▸ EXERCISE DIRECTIONS
Could you restate exactly the lines that begin at the line with "- Carpeta sql;" and end at the final line of the data?
= Beginning of Section =
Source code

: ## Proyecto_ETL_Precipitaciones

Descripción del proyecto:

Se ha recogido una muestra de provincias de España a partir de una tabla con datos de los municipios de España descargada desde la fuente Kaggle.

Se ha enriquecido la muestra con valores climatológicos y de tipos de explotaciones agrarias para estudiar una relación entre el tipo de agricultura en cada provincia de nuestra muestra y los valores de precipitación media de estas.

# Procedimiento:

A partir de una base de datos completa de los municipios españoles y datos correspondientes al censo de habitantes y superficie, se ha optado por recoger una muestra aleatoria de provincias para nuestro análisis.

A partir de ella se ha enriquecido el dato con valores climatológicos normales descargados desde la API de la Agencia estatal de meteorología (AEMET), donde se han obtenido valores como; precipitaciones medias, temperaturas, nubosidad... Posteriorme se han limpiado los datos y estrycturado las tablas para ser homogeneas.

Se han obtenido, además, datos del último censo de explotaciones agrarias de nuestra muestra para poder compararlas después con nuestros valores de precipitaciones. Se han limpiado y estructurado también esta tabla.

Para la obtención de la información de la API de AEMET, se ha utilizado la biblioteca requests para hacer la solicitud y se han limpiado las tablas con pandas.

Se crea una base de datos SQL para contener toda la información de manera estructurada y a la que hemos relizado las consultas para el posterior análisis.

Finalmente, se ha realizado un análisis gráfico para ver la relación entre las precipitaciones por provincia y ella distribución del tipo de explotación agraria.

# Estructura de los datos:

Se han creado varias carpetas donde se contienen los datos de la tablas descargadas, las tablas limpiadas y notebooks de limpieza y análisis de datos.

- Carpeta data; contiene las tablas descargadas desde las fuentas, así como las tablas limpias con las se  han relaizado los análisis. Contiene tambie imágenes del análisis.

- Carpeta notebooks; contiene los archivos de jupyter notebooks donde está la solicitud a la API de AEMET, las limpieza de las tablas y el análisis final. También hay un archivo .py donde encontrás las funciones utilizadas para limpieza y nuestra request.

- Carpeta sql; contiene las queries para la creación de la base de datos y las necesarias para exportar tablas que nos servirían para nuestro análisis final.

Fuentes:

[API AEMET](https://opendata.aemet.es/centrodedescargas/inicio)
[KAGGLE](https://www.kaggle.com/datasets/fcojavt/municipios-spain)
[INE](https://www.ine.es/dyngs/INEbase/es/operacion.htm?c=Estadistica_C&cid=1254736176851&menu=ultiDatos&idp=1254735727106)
= End of Section =
▸ WRITTEN RESPONSE
- Carpeta sql; contiene las queries para la creación de la base de datos y las necesarias para exportar tablas que nos servirían para nuestro análisis final.

Fuentes:

[API AEMET](https://opendata.aemet.es/centrodedescargas/inicio)
[KAGGLE](https://www.kaggle.com/datasets/fcojavt/municipios-spain)
[INE](https://www.ine.es/dyngs/INEbase/es/operacion.htm?c=Estadistica_C&cid=1254736176851&menu=ultiDatos&idp=1254735727106)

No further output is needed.